Senior Machine Learning Developer
ScreenSys
About the role
About
As a rapidly expanding start‑up at the intersection of agriculture and technology, ScreenSYS is seeking a self‑motivated, experienced, passionate, and team‑oriented professional to join our company in the role of Senior Machine Learning Developer. This role is ideal for a seasoned professional with a strong background in machine learning, deep learning, and project leadership. The candidate will work closely with a team of experts in plant biology, data science, machine learning, and laboratory automation to develop cutting‑edge AI solutions that drive innovation in agribusiness and beyond.
Responsibilities
- Machine Learning Development & Optimization: Lead the design, development, and optimization of advanced machine learning models (e.g., Multi‑Modal Foundation Models) to solve complex problems in agriculture, such as protocol optimization to reprogram haploid plant microspores.

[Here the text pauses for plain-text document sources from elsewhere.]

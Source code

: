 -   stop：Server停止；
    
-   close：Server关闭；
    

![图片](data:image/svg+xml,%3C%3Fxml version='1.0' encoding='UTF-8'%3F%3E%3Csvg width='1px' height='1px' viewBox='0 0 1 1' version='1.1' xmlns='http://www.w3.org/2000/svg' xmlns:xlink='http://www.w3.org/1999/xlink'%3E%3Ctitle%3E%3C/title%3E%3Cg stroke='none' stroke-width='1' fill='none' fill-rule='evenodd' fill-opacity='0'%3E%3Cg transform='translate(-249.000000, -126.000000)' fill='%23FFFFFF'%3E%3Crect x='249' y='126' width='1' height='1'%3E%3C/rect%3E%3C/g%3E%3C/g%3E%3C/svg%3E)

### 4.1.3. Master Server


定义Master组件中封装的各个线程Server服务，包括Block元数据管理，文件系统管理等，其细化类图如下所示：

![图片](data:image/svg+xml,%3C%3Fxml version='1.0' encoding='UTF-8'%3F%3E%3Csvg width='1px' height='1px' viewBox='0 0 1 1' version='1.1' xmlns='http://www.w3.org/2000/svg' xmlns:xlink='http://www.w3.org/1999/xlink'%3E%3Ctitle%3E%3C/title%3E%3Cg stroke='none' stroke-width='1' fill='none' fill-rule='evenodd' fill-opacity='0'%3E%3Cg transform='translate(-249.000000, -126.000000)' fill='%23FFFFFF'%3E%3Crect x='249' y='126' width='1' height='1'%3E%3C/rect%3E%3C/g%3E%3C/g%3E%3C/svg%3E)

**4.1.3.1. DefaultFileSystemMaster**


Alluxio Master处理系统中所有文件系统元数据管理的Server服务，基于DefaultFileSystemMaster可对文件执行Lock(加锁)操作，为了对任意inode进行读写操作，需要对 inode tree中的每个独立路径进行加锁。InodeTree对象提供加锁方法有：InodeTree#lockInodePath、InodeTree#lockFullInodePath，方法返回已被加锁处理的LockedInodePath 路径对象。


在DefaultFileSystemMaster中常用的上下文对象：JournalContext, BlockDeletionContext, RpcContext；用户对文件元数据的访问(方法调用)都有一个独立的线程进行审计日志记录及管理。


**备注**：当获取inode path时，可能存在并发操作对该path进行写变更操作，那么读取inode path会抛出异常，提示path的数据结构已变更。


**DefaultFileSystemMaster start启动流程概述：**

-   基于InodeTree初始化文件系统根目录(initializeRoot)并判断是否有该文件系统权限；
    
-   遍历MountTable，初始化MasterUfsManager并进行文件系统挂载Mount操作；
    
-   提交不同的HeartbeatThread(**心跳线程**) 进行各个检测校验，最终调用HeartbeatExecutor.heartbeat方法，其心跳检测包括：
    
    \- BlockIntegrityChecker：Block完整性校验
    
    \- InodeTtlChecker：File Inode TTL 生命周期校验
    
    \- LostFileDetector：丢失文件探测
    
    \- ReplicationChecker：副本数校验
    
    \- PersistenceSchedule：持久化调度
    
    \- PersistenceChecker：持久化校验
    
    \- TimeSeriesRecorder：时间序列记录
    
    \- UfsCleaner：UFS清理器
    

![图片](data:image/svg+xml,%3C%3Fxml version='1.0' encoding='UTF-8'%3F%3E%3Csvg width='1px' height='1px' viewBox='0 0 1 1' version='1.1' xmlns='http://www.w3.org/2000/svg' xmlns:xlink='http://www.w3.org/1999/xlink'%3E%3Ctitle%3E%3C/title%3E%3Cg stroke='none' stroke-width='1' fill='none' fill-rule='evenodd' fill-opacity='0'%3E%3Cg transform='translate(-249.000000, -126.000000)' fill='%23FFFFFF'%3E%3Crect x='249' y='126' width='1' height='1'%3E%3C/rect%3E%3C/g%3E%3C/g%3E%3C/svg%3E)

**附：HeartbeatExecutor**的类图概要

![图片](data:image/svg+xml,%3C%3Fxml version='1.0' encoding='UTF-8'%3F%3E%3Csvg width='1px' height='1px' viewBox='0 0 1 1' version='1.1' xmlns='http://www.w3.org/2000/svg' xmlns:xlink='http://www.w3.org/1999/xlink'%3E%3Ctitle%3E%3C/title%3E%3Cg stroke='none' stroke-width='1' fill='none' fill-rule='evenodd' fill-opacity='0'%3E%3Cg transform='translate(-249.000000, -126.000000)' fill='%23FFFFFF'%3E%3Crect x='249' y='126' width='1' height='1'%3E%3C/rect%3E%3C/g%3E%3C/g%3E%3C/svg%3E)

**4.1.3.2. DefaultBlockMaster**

- Project Leadership: Take ownership of end‑to‑end machine learning projects, from ideation and research to deployment and optimization, ensuring alignment with business goals.
- Team Mentorship: Guide and mentor a team of machine learning engineers and data scientists, fostering a culture of innovation, collaboration, and continuous learning.
- Cross‑Functional Collaboration: Work closely with interdisciplinary teams, including plant biologists, data scientists, and software engineers, to integrate AI solutions into real‑world applications.
- Performance Optimization: Optimize models for efficiency, scalability, and deployment in production environments, ensuring robustness and reliability.
- Research & Innovation: Stay at the forefront of AI research, exploring and implementing cutting‑edge methodologies to enhance model performance and scalability.
Requirements
- Educational Background: A Master’s or Ph.D. degree in STEM fields, such as computer science, mathematics, statistics, or a related discipline.
- Specialized Experience:
- 5+ years of experience in machine learning and deep learning, with a proven track record of developing and deploying large‑scale models.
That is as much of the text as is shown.